When you work at TAC, you are required to be “on-shift” for 4 hours each day. This doesn’t mean that you work four hours a day, just that you are actively taking cases only four hours per day. The other four (or more) hours you work on your existing backlog, calling customers, chasing down engineering for bug fixes, doing recreates, and, if you’re lucky, doing some training on the side. While you were on shift, you would still work on the other stuff, but you were responsible for monitoring your “queue” and taking cases as they came in. On our queue we generally liked to have four customer support engineers (CSE’s) on shift at any time. Occasionally we had more or less, but never less than two. We didn’t like to run with two engineers for very long; if a P1 comes in, a CSE can be tied up for hours unable to deal with the other cases that come in, and the odds are not low that more than one P1 come in. With all CSE’s on-shift tied up, it was up to the duty manager to start paging off-shift engineers as cases came in, never a good thing. If ever you were on hold for a long time with a P1, there is a good chance the call center agent was simply unable to find a CSE because they were all tied up. Sometimes it was due to bad planning, sometimes lack of staff. Sometimes you would start a shift with five CSE’s on the queue and they’d all get on P1’s in the first five minutes. The queue was always unpredictable.
At TAC, when you were on-shift, you could never be far from your desk. You were expected to stay put, and if you had to get up to use the bathroom or go to the lab, you notified your fellow on-shift engineers so they knew you wouldn’t be available. Since I preferred the 10am-2pm shift, in 2 years I took lunch away from my desk maybe 5 times. Most days I told the other guys I was stepping out, ran to the cafeteria, and ran back to my desk to eat while taking cases.
Thus, I was quite happy one day when I had a later shift and my colleague Delvin showed up at my desk and asked if I wanted to go to a nice Chinese lunch. Eddy Lau, one of our new CSE’s who had recently emigrated from China, had found an excellent and authentic restaurant. We hopped into Eddy’s car and drove over to the restaurant, where we proceeded to have a two-hour long Chinese feast. “It’s so great to actually go to lunch,” I said to Delvin, “since I eat at my desk every day.” Eddy was happy to help his new colleagues out.
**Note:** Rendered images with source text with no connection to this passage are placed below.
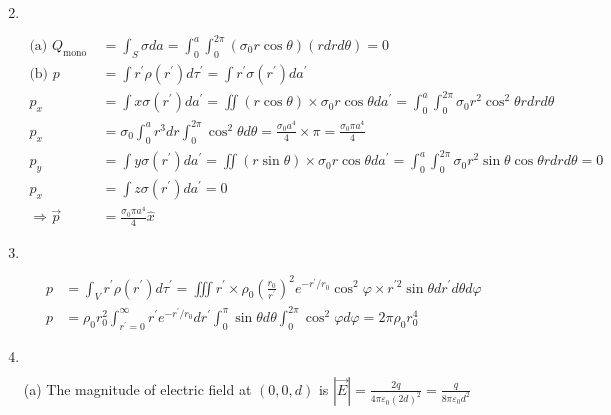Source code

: \begin{enumerate}
\begin{answer}
\begin{align*}
		\end{align*}
	\end{answer}
	\item $\left. \right. $
	\begin{answer}
		\begin{align*}
		 \text{(a) }Q_{\text {mono }}&=\int_{S} \sigma d a=\int_{0}^{a} \int_{0}^{2 \pi}\left(\sigma_{0} r \cos \theta\right)(r d r d \theta)=0\\
		\text{(b) }p&=\int r^{\prime} \rho\left(r^{\prime}\right) d \tau^{\prime}=\int r^{\prime} \sigma\left(r^{\prime}\right) d a^{\prime}\\
		p_{x}&=\int x \sigma\left(r^{\prime}\right) d a^{\prime}=\iint(r \cos \theta) \times \sigma_{0} r \cos \theta d a^{\prime}=\int_{0}^{a} \int_{0}^{2 \pi} \sigma_{0} r^{2} \cos ^{2} \theta r d r d \theta \\
		p_{x}&=\sigma_{0} \int_{0}^{a} r^{3} d r \int_{0}^{2 \pi} \cos ^{2} \theta d \theta=\frac{\sigma_{0} a^{4}}{4} \times \pi=\frac{\sigma_{0} \pi a^{4}}{4}\\
		p_{y}&=\int y \sigma\left(r^{\prime}\right) d a^{\prime}=\iint(r \sin \theta) \times \sigma_{0} r \cos \theta d a^{\prime}=\int_{0}^{a} \int_{0}^{2 \pi} \sigma_{0} r^{2} \sin \theta \cos \theta r d r d \theta=0\\
		p_{x}&=\int z \sigma\left(r^{\prime}\right) d a^{\prime}=0\\
		\Rightarrow \vec{p}&=\frac{\sigma_{0} \pi a^{4}}{4} \hat{x}
		\end{align*}
	\end{answer}
	\item $\left. \right. $
	\begin{answer}
		\begin{align*}
		p&=\int_{V} r^{\prime} \rho\left(r^{\prime}\right) d \tau^{\prime}=\iiint r^{\prime} \times \rho_{0}\left(\frac{r_{0}}{r^{\prime}}\right)^{2} e^{-r^{\prime} / r_{0}} \cos ^{2} \varphi \times r^{\prime 2} \sin \theta d r^{\prime} d \theta d \varphi\\
		p&=\rho_{0} r_{0}^{2} \int_{r^{\prime}=0}^{\infty} r^{\prime} e^{-r^{\prime} / r_{0}} d r^{\prime} \int_{0}^{\pi} \sin \theta d \theta \int_{0}^{2 \pi} \cos ^{2} \varphi d \varphi=2 \pi \rho_{0} r_{0}^{4}
		\end{align*}
	\end{answer}
\item $\left. \right. $
	\begin{answer}
		(a) The magnitude of electric field at $(0,0, d)$ is $|\vec{E}|=\frac{2 q}{4 \pi \varepsilon_{0}(2 d)^{2}}=\frac{q}{8 \pi \varepsilon_{0} d^{2}}$\\

\end{answer}
\end{enumerate}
As we were driving back, Devlin asked Eddy, “When are you on shift?”
“Right now,” said Eddy.
“You’re on shift now?!” Delvin asked incredulously. “Dude, you can’t leave for two hours if you’re on shift. Who are you on shift with?”
“Just me and Sarah,” Eddy said, not really comprehending the situation.
“You left Sarah on shift by herself?!” Devlin asked. “What if a P1 comes in? What if she gets swamped by cases? You can’t leave someone alone on the queue!”
We hurried back to the office and pulled up WebMonitor, which showed not only active cases, but who had taken cases that shift and how many. Sarah had taken a single case. By some amazing stroke of luck, it had been a very quiet shift.
I walked by Eddy’s desk and he gave me a thumbs up and a big smile. I figured he wouldn’t last long. A couple months later, after blowing a case, Eddy got put on RMA duty and subsequently quit.
If you ever wonder why you had to wait so long on the phone, it could be a busy day. Or it could be your CSE’s decided to take a long lunch without telling anyone.
2 Comments
> blowing a case
Can you expound on what you mean by this and what happened?
Sure. Eddy, as I call him, received a case where a switch was stuck at the bootloader. He just put a note in the case that said “Go to CCO and download the correct image. Can I close the case now?” He subsequently got an all 1’s survey back from the customer.